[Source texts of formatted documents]
+ + + +

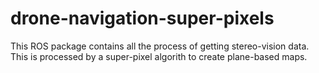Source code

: # drone-navigation-super-pixels
This ROS package contains all the process of getting stereo-vision data. This is processed by a super-pixel algorith to create plane-based maps.
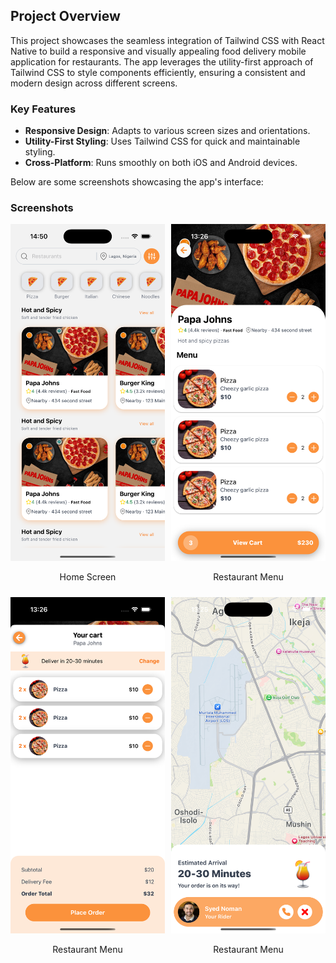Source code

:## Project Overview

This project showcases the seamless integration of Tailwind CSS with React Native to build a responsive and visually appealing food delivery mobile application for restaurants. The app leverages the utility-first approach of Tailwind CSS to style components efficiently, ensuring a consistent and modern design across different screens.

### Key Features

- **Responsive Design**: Adapts to various screen sizes and orientations.
- **Utility-First Styling**: Uses Tailwind CSS for quick and maintainable styling.
- **Cross-Platform**: Runs smoothly on both iOS and Android devices.

Below are some screenshots showcasing the app's interface:

### Screenshots

<div style="display: flex; flex-wrap: wrap; gap: 10px;">
    <div style="flex: 1; min-width: 200px;">
        <img src="./screenshot.png" alt="Screenshot 1" style="width: 100%;">
        <p style="text-align: center;">Home Screen</p>
    </div>
    <div style="flex: 1; min-width: 200px;">
        <img src="./screenshot2.png" alt="Screenshot 2" style="width: 100%;">
        <p style="text-align: center;">Restaurant Menu</p>
    </div><div style="flex: 1; min-width: 200px;">
        <img src="./screenshot3.png" alt="Screenshot 2" style="width: 100%;">
        <p style="text-align: center;">Restaurant Menu</p>
    </div>
        <div style="flex: 1; min-width: 200px;">
        <img src="./screenshot1.png" alt="Screenshot 2" style="width: 100%;">
        <p style="text-align: center;">Restaurant Menu</p>
    </div>
</div>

+ + + +

[What the task asks]: Wherever the string "Tailwind" appears in the data above, report the whole line.

[Exercise response]:
This project showcases the seamless integration of Tailwind CSS with React Native to build a responsive and visually appealing food delivery mobile application for restaurants. The app leverages the utility-first approach of Tailwind CSS to style components efficiently, ensuring a consistent and modern design across different screens.
- **Utility-First Styling**: Uses Tailwind CSS for quick and maintainable styling.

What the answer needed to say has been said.